BEGIN Source records

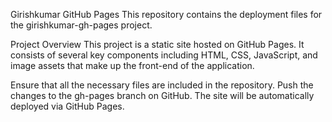 Girishkumar GitHub Pages
This repository contains the deployment files for the girishkumar-gh-pages project.

Project Overview
This project is a static site hosted on GitHub Pages. It consists of several key components including HTML, CSS, JavaScript, and image assets that make up the front-end of the application.

Ensure that all the necessary files are included in the repository.
Push the changes to the gh-pages branch on GitHub.
The site will be automatically deployed via GitHub Pages.
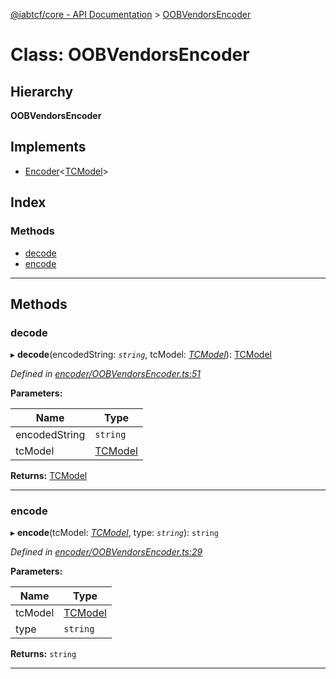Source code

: [@iabtcf/core - API Documentation](../README.md) > [OOBVendorsEncoder](../classes/oobvendorsencoder.md)

# Class: OOBVendorsEncoder

## Hierarchy

**OOBVendorsEncoder**

## Implements

* [Encoder](../interfaces/encoder.md)<[TCModel](tcmodel.md)>

## Index

### Methods

* [decode](oobvendorsencoder.md#decode)
* [encode](oobvendorsencoder.md#encode)

---

## Methods

<a id="decode"></a>

###  decode

▸ **decode**(encodedString: *`string`*, tcModel: *[TCModel](tcmodel.md)*): [TCModel](tcmodel.md)

*Defined in [encoder/OOBVendorsEncoder.ts:51](https://github.com/chrispaterson/iabtcf/blob/f683445/modules/core/src/encoder/OOBVendorsEncoder.ts#L51)*

**Parameters:**

| Name | Type |
| ------ | ------ |
| encodedString | `string` |
| tcModel | [TCModel](tcmodel.md) |

**Returns:** [TCModel](tcmodel.md)

___
<a id="encode"></a>

###  encode

▸ **encode**(tcModel: *[TCModel](tcmodel.md)*, type: *`string`*): `string`

*Defined in [encoder/OOBVendorsEncoder.ts:29](https://github.com/chrispaterson/iabtcf/blob/f683445/modules/core/src/encoder/OOBVendorsEncoder.ts#L29)*

**Parameters:**

| Name | Type |
| ------ | ------ |
| tcModel | [TCModel](tcmodel.md) |
| type | `string` |

**Returns:** `string`

___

END Source records

*Exercise goal*. Output the complete listing exactly. Pictures stay out.

*Task answer*.
 Girishkumar GitHub Pages
This repository contains the deployment files for the girishkumar-gh-pages project.

Project Overview
This project is a static site hosted on GitHub Pages. It consists of several key components including HTML, CSS, JavaScript, and image assets that make up the front-end of the application.

Ensure that all the necessary files are included in the repository.
Push the changes to the gh-pages branch on GitHub.
The site will be automatically deployed via GitHub Pages.
Source code

: [@iabtcf/core - API Documentation](../README.md) > [OOBVendorsEncoder](../classes/oobvendorsencoder.md)

# Class: OOBVendorsEncoder

## Hierarchy

**OOBVendorsEncoder**

## Implements

* [Encoder](../interfaces/encoder.md)<[TCModel](tcmodel.md)>

## Index

### Methods

* [decode](oobvendorsencoder.md#decode)
* [encode](oobvendorsencoder.md#encode)

---

## Methods

<a id="decode"></a>

###  decode

▸ **decode**(encodedString: *`string`*, tcModel: *[TCModel](tcmodel.md)*): [TCModel](tcmodel.md)

*Defined in [encoder/OOBVendorsEncoder.ts:51](https://github.com/chrispaterson/iabtcf/blob/f683445/modules/core/src/encoder/OOBVendorsEncoder.ts#L51)*

**Parameters:**

| Name | Type |
| ------ | ------ |
| encodedString | `string` |
| tcModel | [TCModel](tcmodel.md) |

**Returns:** [TCModel](tcmodel.md)

___
<a id="encode"></a>

###  encode

▸ **encode**(tcModel: *[TCModel](tcmodel.md)*, type: *`string`*): `string`

*Defined in [encoder/OOBVendorsEncoder.ts:29](https://github.com/chrispaterson/iabtcf/blob/f683445/modules/core/src/encoder/OOBVendorsEncoder.ts#L29)*

**Parameters:**

| Name | Type |
| ------ | ------ |
| tcModel | [TCModel](tcmodel.md) |
| type | `string` |

**Returns:** `string`

___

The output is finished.